LOS ANGELES (AP) _ A high school principal who had been first in line for a liver transplant died less than a year after an organ improperly went to someone else and records were faked to cover the switch,

Thursday, October 13th 2005, 1:53 pm

By: News On 6


LOS ANGELES (AP) _ A high school principal who had been first in line for a liver transplant died less than a year after an organ improperly went to someone else and records were faked to cover the switch, a published report said.

St. Vincent Medical Center removed the educator from the waiting list, but he was told his condition was stable and was left to believe his turn would still come, the Los Angeles Times reported Thursday. It never did, and Saad Al-Harthi died at age 59 in August 2004.

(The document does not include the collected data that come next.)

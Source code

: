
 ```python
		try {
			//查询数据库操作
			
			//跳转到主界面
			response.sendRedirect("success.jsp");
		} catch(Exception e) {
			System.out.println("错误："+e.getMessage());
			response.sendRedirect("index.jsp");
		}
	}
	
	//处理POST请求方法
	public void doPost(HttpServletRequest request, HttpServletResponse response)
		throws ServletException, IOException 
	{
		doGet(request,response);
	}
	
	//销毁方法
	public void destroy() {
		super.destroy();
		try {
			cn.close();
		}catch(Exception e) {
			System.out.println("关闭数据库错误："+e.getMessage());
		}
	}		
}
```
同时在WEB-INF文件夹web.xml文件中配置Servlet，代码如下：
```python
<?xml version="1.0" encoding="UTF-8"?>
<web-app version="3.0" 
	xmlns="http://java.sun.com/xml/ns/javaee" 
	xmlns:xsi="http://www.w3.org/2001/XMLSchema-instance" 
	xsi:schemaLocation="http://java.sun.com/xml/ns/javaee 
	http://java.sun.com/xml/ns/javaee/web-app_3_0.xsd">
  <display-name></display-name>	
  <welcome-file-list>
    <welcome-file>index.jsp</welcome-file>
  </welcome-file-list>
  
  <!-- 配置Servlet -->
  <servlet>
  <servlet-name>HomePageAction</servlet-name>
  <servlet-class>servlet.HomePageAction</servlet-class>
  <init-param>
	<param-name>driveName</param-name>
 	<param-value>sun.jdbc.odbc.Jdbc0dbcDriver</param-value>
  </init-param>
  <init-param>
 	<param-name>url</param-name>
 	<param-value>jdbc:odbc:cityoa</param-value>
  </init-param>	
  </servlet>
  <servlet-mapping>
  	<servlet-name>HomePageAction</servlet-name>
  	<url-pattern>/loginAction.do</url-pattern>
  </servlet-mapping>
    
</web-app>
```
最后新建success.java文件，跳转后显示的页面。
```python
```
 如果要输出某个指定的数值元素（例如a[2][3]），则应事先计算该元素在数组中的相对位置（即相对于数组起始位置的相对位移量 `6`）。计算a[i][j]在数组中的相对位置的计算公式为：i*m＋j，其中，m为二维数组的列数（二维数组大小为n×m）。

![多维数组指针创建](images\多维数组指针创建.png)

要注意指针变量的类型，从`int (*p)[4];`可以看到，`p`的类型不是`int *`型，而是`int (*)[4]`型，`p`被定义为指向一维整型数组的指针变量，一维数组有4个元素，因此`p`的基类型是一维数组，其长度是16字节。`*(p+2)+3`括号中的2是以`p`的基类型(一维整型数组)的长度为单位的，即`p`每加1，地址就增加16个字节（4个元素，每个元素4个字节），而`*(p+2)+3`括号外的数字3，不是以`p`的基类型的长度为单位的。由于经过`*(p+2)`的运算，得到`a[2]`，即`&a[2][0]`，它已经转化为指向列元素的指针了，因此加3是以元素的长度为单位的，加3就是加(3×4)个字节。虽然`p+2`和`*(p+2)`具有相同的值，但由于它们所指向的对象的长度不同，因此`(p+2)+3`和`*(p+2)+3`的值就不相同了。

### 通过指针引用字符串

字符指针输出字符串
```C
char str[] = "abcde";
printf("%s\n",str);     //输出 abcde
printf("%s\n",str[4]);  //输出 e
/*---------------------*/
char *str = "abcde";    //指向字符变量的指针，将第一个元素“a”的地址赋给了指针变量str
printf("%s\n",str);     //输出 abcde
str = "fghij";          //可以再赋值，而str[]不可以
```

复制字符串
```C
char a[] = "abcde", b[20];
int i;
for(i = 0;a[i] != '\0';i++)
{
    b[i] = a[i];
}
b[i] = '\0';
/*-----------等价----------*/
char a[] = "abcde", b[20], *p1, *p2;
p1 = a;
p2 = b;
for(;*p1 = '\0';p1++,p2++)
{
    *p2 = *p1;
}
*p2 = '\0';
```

``They killed my father,'' Majed Al-Harthi said by phone from Rome, where he works for a Saudi oil and gas company. ``Intentionally or unintentionally, they killed him, and they have to be punished for it.''

St. Vincent suspended all liver transplants last month after a routine audit caught the problem. Officials say they don't know the motive behind the transplant switch and are investigating whether there were other such cases.

Dr. Richard R. Lopez Jr. _ then-director of the hospital's liver transplant program, who performed the transplant with his assistant director, Dr. Hector Ramos _ has resigned from St. Vincent's medical staff, hospital spokesman Paul Silva said. Ramos stepped down as chairman of the hospital's bioethics committee but remains on staff.

Ramos' lawyer, Evelina Serafini, said her client knew the organ had been intended for Al-Harthi but assumed that staff had received permission for it to be transplanted in the other man, who also was a Saudi national.

Lopez referred calls to his attorney, David Fisher, who declined to comment.

Under national transplant rules, St. Vincent's should have turned down the liver because Al-Harthi was in Saudi Arabia and couldn't have flown to the hospital in time for the surgery. A UCLA Medical Center patient was next in line on the list, and 50 people were deemed more needy than the eventual recipient.

Instead, St. Vincent's accepted the organ in Al-Harthi's name. A hospital clerk then falsified records to make it appear that Al-Harthi had received the organ, hospital officials acknowledged. The clerk said a nurse asked him to do so at Lopez's request, according to hospital President Gus Valdespino.

Dr. Ronald Busuttil, the head liver transplant surgeon at UCLA, said Al-Harthi's condition was dire and that he would have advised the patient to move to Los Angeles from Saudi Arabia to be immediately ready for a transplant.

Instead, Al-Harthi was told his condition was stable and that he should visit St. Vincent once a year for evaluations, according to a letter from Lopez to the Saudi Embassy.

A limited number of foreigners are allowed to join waiting lists at U.S. hospitals.